The result should be a word-for-word retyping of the entries below, free of pictures.

───── Data ─────

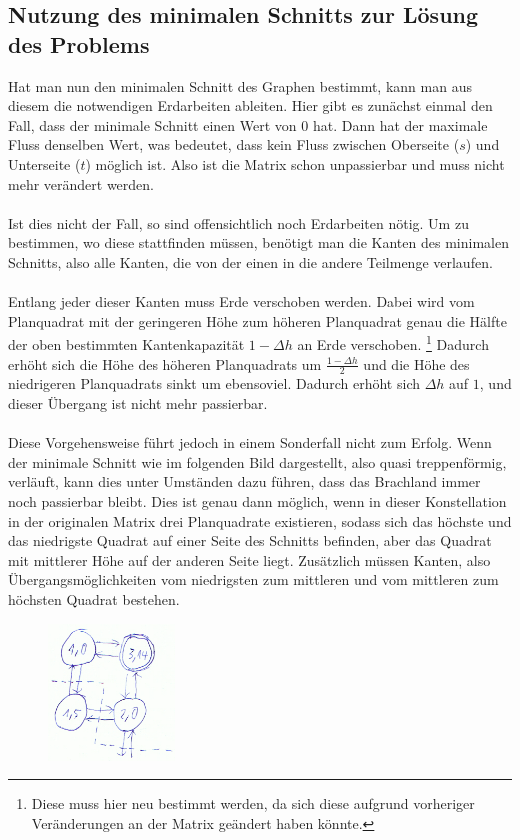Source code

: \documentclass[a4paper, notitlepage, 12pt]{scrartcl}
\begin{document}
 \subsection{Nutzung des minimalen Schnitts zur Lösung des Problems}
 \label{sec:loesprob}
Hat man nun den minimalen Schnitt des Graphen bestimmt, kann man aus diesem die notwendigen Erdarbeiten ableiten. Hier gibt es zunächst einmal den Fall, dass der minimale Schnitt einen Wert von 0 hat. Dann hat der maximale Fluss denselben Wert, was bedeutet, dass kein Fluss zwischen Oberseite ($s$) und Unterseite ($t$) möglich ist. Also ist die Matrix schon unpassierbar und muss nicht mehr verändert werden. \\ \\
Ist dies nicht der Fall, so sind offensichtlich noch Erdarbeiten nötig. Um zu bestimmen, wo diese stattfinden müssen, benötigt man die Kanten des minimalen Schnitts, also alle Kanten, die von der einen in die andere Teilmenge verlaufen. \\ \\
Entlang jeder dieser Kanten muss Erde verschoben werden. Dabei wird vom Planquadrat mit der geringeren Höhe zum höheren Planquadrat genau die Hälfte der oben bestimmten Kantenkapazität $ 1 - \Delta h$ an Erde verschoben. \footnote{Diese muss hier neu bestimmt werden, da sich diese aufgrund vorheriger Veränderungen an der Matrix geändert haben könnte.} Dadurch erhöht sich die Höhe des höheren Planquadrats um $ \frac{1 - \Delta h}{2}$ und die Höhe des niedrigeren Planquadrats sinkt um ebensoviel. Dadurch erhöht sich $\Delta h$ auf $1$, und dieser Übergang ist nicht mehr passierbar. \\ \\
Diese Vorgehensweise führt jedoch in einem Sonderfall nicht zum Erfolg. Wenn der minimale Schnitt wie im folgenden Bild dargestellt, also quasi treppenförmig, verläuft, kann dies unter Umständen dazu führen, dass das Brachland immer noch passierbar bleibt. Dies ist genau dann möglich, wenn in dieser Konstellation in der originalen Matrix drei Planquadrate existieren, sodass sich das höchste und das niedrigste Quadrat auf einer Seite des Schnitts befinden, aber das Quadrat mit mittlerer Höhe auf der anderen Seite liegt. Zusätzlich müssen Kanten, also Übergangsmöglichkeiten vom niedrigsten zum mittleren und vom mittleren zum höchsten Quadrat bestehen.
\begin{figure}[H]
\centering \includegraphics[width=0.3\textwidth]{pics/ill-cut.png}
\end{figure}
\end{document}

─────

Solution »
Source code

: \documentclass[a4paper, notitlepage, 12pt]{scrartcl}
\begin{document}
 \subsection{Nutzung des minimalen Schnitts zur Lösung des Problems}
 \label{sec:loesprob}
Hat man nun den minimalen Schnitt des Graphen bestimmt, kann man aus diesem die notwendigen Erdarbeiten ableiten. Hier gibt es zunächst einmal den Fall, dass der minimale Schnitt einen Wert von 0 hat. Dann hat der maximale Fluss denselben Wert, was bedeutet, dass kein Fluss zwischen Oberseite ($s$) und Unterseite ($t$) möglich ist. Also ist die Matrix schon unpassierbar und muss nicht mehr verändert werden. \\ \\
Ist dies nicht der Fall, so sind offensichtlich noch Erdarbeiten nötig. Um zu bestimmen, wo diese stattfinden müssen, benötigt man die Kanten des minimalen Schnitts, also alle Kanten, die von der einen in die andere Teilmenge verlaufen. \\ \\
Entlang jeder dieser Kanten muss Erde verschoben werden. Dabei wird vom Planquadrat mit der geringeren Höhe zum höheren Planquadrat genau die Hälfte der oben bestimmten Kantenkapazität $ 1 - \Delta h$ an Erde verschoben. \footnote{Diese muss hier neu bestimmt werden, da sich diese aufgrund vorheriger Veränderungen an der Matrix geändert haben könnte.} Dadurch erhöht sich die Höhe des höheren Planquadrats um $ \frac{1 - \Delta h}{2}$ und die Höhe des niedrigeren Planquadrats sinkt um ebensoviel. Dadurch erhöht sich $\Delta h$ auf $1$, und dieser Übergang ist nicht mehr passierbar. \\ \\
Diese Vorgehensweise führt jedoch in einem Sonderfall nicht zum Erfolg. Wenn der minimale Schnitt wie im folgenden Bild dargestellt, also quasi treppenförmig, verläuft, kann dies unter Umständen dazu führen, dass das Brachland immer noch passierbar bleibt. Dies ist genau dann möglich, wenn in dieser Konstellation in der originalen Matrix drei Planquadrate existieren, sodass sich das höchste und das niedrigste Quadrat auf einer Seite des Schnitts befinden, aber das Quadrat mit mittlerer Höhe auf der anderen Seite liegt. Zusätzlich müssen Kanten, also Übergangsmöglichkeiten vom niedrigsten zum mittleren und vom mittleren zum höchsten Quadrat bestehen.
\begin{figure}[H]
\centering \includegraphics[width=0.3\textwidth]{pics/ill-cut.png}
\end{figure}
\end{document}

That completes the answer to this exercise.